Work task.
Which of the lines below holds the string "CPXCODE"? Copy every line that does.

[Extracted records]
+---+

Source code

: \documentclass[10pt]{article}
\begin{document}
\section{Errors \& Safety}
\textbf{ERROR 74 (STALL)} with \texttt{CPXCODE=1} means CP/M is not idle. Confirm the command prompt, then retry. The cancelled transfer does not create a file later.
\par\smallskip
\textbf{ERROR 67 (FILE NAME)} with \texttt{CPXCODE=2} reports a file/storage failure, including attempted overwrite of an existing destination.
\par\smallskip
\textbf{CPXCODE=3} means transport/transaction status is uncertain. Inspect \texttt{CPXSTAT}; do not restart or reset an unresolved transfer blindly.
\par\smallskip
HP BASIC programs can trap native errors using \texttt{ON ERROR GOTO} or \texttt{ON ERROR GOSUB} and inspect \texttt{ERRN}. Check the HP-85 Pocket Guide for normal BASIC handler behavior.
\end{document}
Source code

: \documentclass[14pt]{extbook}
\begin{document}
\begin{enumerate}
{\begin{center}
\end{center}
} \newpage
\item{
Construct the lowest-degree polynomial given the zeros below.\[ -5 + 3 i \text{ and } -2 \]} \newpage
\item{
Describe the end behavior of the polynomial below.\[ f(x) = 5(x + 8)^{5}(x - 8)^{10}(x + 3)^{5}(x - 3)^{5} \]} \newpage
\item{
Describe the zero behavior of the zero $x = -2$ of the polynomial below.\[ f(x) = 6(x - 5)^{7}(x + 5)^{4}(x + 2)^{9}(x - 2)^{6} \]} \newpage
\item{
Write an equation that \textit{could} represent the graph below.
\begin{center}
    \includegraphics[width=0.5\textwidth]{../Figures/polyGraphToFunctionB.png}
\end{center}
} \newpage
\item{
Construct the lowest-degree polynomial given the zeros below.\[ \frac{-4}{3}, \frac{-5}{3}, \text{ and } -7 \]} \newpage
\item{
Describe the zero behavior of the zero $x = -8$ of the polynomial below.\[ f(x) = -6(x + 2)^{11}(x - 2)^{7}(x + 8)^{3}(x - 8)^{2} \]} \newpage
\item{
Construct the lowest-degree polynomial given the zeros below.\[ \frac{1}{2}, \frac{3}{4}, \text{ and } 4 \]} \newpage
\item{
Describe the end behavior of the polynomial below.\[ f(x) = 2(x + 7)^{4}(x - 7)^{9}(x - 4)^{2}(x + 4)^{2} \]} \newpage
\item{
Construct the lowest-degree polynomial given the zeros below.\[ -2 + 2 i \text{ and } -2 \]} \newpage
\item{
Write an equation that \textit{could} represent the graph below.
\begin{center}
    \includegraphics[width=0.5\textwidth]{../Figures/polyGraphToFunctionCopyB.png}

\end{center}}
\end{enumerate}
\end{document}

+---+

Task response.
\textbf{ERROR 74 (STALL)} with \texttt{CPXCODE=1} means CP/M is not idle. Confirm the command prompt, then retry. The cancelled transfer does not create a file later.
\textbf{ERROR 67 (FILE NAME)} with \texttt{CPXCODE=2} reports a file/storage failure, including attempted overwrite of an existing destination.
\textbf{CPXCODE=3} means transport/transaction status is uncertain. Inspect \texttt{CPXSTAT}; do not restart or reset an unresolved transfer blindly.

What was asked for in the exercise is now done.